Bu benim ilk kitabım. Yani acemiyim; ama hayal gücüme ve zekama güveniyorum. Yine de eksik bir şey bulursanız lütfen yorum yapmaktan kaçınmayın. Her türlü yoruma açığım. Sonuçta eleştirilmeden hiçbir şeyde profesyonel olamayız ve ben Fransızım; ama annem Türk yani Türkçe biliyorum. Yine de yazım hataları olabilir. Şimdiden hepinizi seviyorum ;)
Karanlık.
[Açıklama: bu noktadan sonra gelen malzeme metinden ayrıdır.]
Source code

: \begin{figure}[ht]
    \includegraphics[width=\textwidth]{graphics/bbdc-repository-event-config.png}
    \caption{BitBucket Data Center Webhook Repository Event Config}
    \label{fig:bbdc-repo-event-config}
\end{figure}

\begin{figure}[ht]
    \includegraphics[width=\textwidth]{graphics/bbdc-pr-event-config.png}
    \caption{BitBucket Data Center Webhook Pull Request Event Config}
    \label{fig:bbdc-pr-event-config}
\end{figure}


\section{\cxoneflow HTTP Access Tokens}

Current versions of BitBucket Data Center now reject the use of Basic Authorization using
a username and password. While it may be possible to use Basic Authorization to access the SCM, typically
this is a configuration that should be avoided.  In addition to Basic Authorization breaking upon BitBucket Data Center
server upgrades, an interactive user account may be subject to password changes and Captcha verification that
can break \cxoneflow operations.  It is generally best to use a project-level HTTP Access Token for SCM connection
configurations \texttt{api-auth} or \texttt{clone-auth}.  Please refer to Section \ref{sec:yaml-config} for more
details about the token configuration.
Sadece karanlık.Buraya nasıl gelmiştim? Ne zaman gelmiştim? Kaç gündür buradaydım? Hepsini geçtim ben neden buradayım? Bağırmak,etrafı incelemek istiyordum; fakat şuan sadece olduğum yerde duruyorum.Tamam Biray. Sağlıklı düşün. İlk önce hafızamı kontrol etmeliyim;
Adım ne: Biray Akay
Kaç yaşındayım: 15
Göz rengim, saç rengim, kilom ve boyum neler: Ela gözlüyüm,kahverengi uzun ve düz saçlıyım, 1.67 boydayım ve 45 kiloyum.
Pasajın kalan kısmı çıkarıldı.